#### AIM OF THE EXERCISE:
The result should be the listing below restated word for word, with images left out.
───── INFORMATION SHOWN
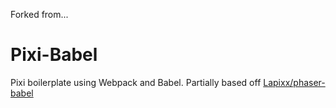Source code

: Forked from...

# Pixi-Babel

Pixi boilerplate using Webpack and Babel. Partially based off [Lapixx/phaser-babel](https://github.com/Lapixx/phaser-babel)


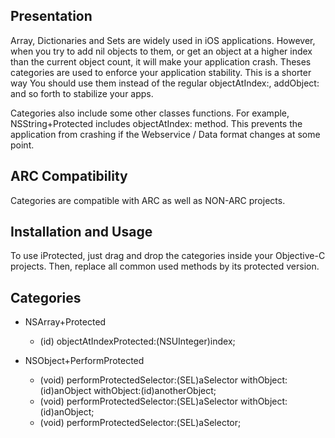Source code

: Presentation
--------------

Array, Dictionaries and Sets are widely used in iOS applications. However, when you try to add nil objects to them, or get an object at a higher index than the current object count, it will make your application crash. Theses categories are used to enforce your application stability. This is a shorter way  You should use them instead of the regular objectAtIndex:, addObject: and so forth to stabilize your apps. 

Categories also include some other classes functions. For example, NSString+Protected includes objectAtIndex: method. This prevents the application from crashing if the Webservice / Data format changes at some point.


ARC Compatibility
--------------

Categories are compatible with ARC as well as NON-ARC projects.


Installation and Usage
--------------

To use iProtected, just drag and drop the categories inside your Objective-C projects. Then, replace all common used methods by its protected version.


Categories
--------------

* NSArray+Protected
    * (id) objectAtIndexProtected:(NSUInteger)index;   

* NSObject+PerformProtected
    * (void) performProtectedSelector:(SEL)aSelector withObject:(id)anObject withObject:(id)anotherObject;
	* (void) performProtectedSelector:(SEL)aSelector withObject:(id)anObject;
	* (void) performProtectedSelector:(SEL)aSelector;
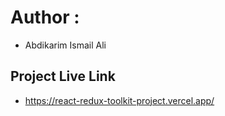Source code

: # Author : 
- Abdikarim Ismail Ali

## Project Live Link
- https://react-redux-toolkit-project.vercel.app/
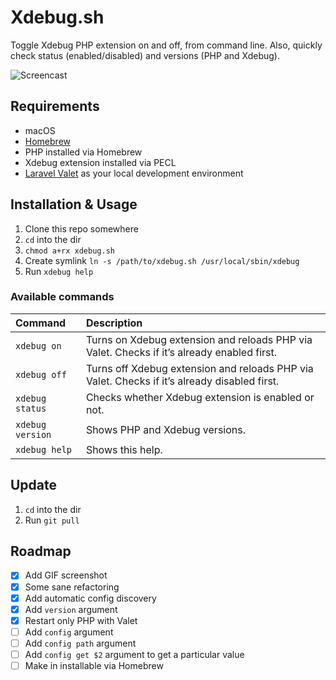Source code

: # Xdebug.sh

Toggle Xdebug PHP extension on and off, from command line. Also, quickly check status (enabled/disabled) and versions (PHP and Xdebug).

![Screencast](screenshot.gif)

## Requirements

- macOS
- [Homebrew](https://github.com/Homebrew/brew)
- PHP installed via Homebrew
- Xdebug extension installed via PECL
- [Laravel Valet](https://github.com/laravel/valet) as your local development environment

## Installation & Usage

1. Clone this repo somewhere
2. `cd` into the dir
3. `chmod a+rx xdebug.sh` 
4. Create symlink `ln -s /path/to/xdebug.sh /usr/local/sbin/xdebug`
5. Run `xdebug help`

### Available commands

| Command | Description |
|:--|:--|
| `xdebug on` | Turns on Xdebug extension and reloads PHP via Valet. Checks if it’s already enabled first. |
| `xdebug off` | Turns off Xdebug extension and reloads PHP via Valet. Checks if it’s already disabled first. |
| `xdebug status` | Checks whether Xdebug extension is enabled or not. |
| `xdebug version` | Shows PHP and Xdebug versions. |
| `xdebug help` | Shows this help. |

## Update

1. `cd` into the dir
2. Run `git pull`

## Roadmap

- [x] Add GIF screenshot
- [x] Some sane refactoring
- [x] Add automatic config discovery
- [x] Add `version` argument
- [x] Restart only PHP with Valet
- [ ] Add `config` argument
- [ ] Add `config path` argument
- [ ] Add `config get $2` argument to get a particular value
- [ ] Make in installable via Homebrew
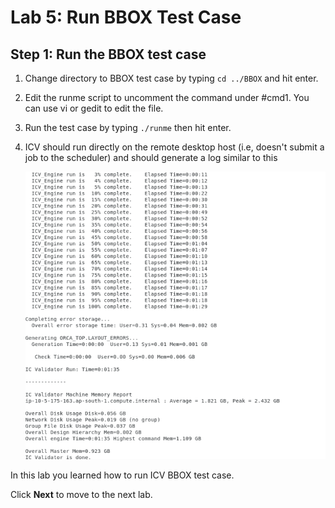 # Lab 5: Run BBOX Test Case



## Step 1: Run the BBOX test case
 
1. Change directory to BBOX test case by typing `cd ../BBOX` and hit enter.

1. Edit the runme script to uncomment the command under #cmd1. You can use vi or gedit to edit the file.

1. Run the test case by typing `./runme` then hit enter.

1. ICV should run directly on the remote desktop host (i.e, doesn't submit a job to the scheduler) and should generate a log similar to this

    ![](../imgs/icv-bbox.png)

In this lab you learned how to run ICV BBOX test case.

Click **Next** to move to the next lab.
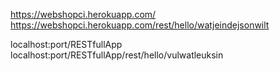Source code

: https://webshopci.herokuapp.com/
https://webshopci.herokuapp.com/rest/hello/watjeindejsonwilt

localhost:port/RESTfullApp
localhost:port/RESTfullApp/rest/hello/vulwatleuksin
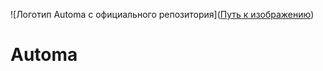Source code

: ![Логотип Automa c официального репозитория]([Путь к изображению](https://github.com/AutomaApp/automa/raw/main/src/assets/images/icon-128.png))
# Automa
──────────
#### SOLUTION FOR THIS PROBLEM:
Source code

: Forked from...

# Pixi-Babel

Pixi boilerplate using Webpack and Babel. Partially based off [Lapixx/phaser-babel](https://github.com/Lapixx/phaser-babel)


Source code

: Presentation
--------------

Array, Dictionaries and Sets are widely used in iOS applications. However, when you try to add nil objects to them, or get an object at a higher index than the current object count, it will make your application crash. Theses categories are used to enforce your application stability. This is a shorter way  You should use them instead of the regular objectAtIndex:, addObject: and so forth to stabilize your apps. 

Categories also include some other classes functions. For example, NSString+Protected includes objectAtIndex: method. This prevents the application from crashing if the Webservice / Data format changes at some point.


ARC Compatibility
--------------

Categories are compatible with ARC as well as NON-ARC projects.


Installation and Usage
--------------

To use iProtected, just drag and drop the categories inside your Objective-C projects. Then, replace all common used methods by its protected version.


Categories
--------------

* NSArray+Protected
    * (id) objectAtIndexProtected:(NSUInteger)index;   

* NSObject+PerformProtected
    * (void) performProtectedSelector:(SEL)aSelector withObject:(id)anObject withObject:(id)anotherObject;
	* (void) performProtectedSelector:(SEL)aSelector withObject:(id)anObject;
	* (void) performProtectedSelector:(SEL)aSelector;
Source code

: # Author : 
- Abdikarim Ismail Ali

## Project Live Link
- https://react-redux-toolkit-project.vercel.app/
Source code

: # Xdebug.sh

Toggle Xdebug PHP extension on and off, from command line. Also, quickly check status (enabled/disabled) and versions (PHP and Xdebug).

![Screencast](screenshot.gif)

## Requirements

- macOS
- [Homebrew](https://github.com/Homebrew/brew)
- PHP installed via Homebrew
- Xdebug extension installed via PECL
- [Laravel Valet](https://github.com/laravel/valet) as your local development environment

## Installation & Usage

1. Clone this repo somewhere
2. `cd` into the dir
3. `chmod a+rx xdebug.sh` 
4. Create symlink `ln -s /path/to/xdebug.sh /usr/local/sbin/xdebug`
5. Run `xdebug help`

### Available commands

| Command | Description |
|:--|:--|
| `xdebug on` | Turns on Xdebug extension and reloads PHP via Valet. Checks if it’s already enabled first. |
| `xdebug off` | Turns off Xdebug extension and reloads PHP via Valet. Checks if it’s already disabled first. |
| `xdebug status` | Checks whether Xdebug extension is enabled or not. |
| `xdebug version` | Shows PHP and Xdebug versions. |
| `xdebug help` | Shows this help. |

## Update

1. `cd` into the dir
2. Run `git pull`

## Roadmap

- [x] Add GIF screenshot
- [x] Some sane refactoring
- [x] Add automatic config discovery
- [x] Add `version` argument
- [x] Restart only PHP with Valet
- [ ] Add `config` argument
- [ ] Add `config path` argument
- [ ] Add `config get $2` argument to get a particular value
- [ ] Make in installable via Homebrew
 # Lab 5: Run BBOX Test Case



## Step 1: Run the BBOX test case
 
1. Change directory to BBOX test case by typing `cd ../BBOX` and hit enter.

1. Edit the runme script to uncomment the command under #cmd1. You can use vi or gedit to edit the file.

1. Run the test case by typing `./runme` then hit enter.

1. ICV should run directly on the remote desktop host (i.e, doesn't submit a job to the scheduler) and should generate a log similar to this

    ![](../imgs/icv-bbox.png)

In this lab you learned how to run ICV BBOX test case.

Click **Next** to move to the next lab.
Source code

: https://webshopci.herokuapp.com/
https://webshopci.herokuapp.com/rest/hello/watjeindejsonwilt

localhost:port/RESTfullApp
localhost:port/RESTfullApp/rest/hello/vulwatleuksin
Source code

: ![Логотип Automa c официального репозитория]([Путь к изображению](https://github.com/AutomaApp/automa/raw/main/src/assets/images/icon-128.png))
# Automa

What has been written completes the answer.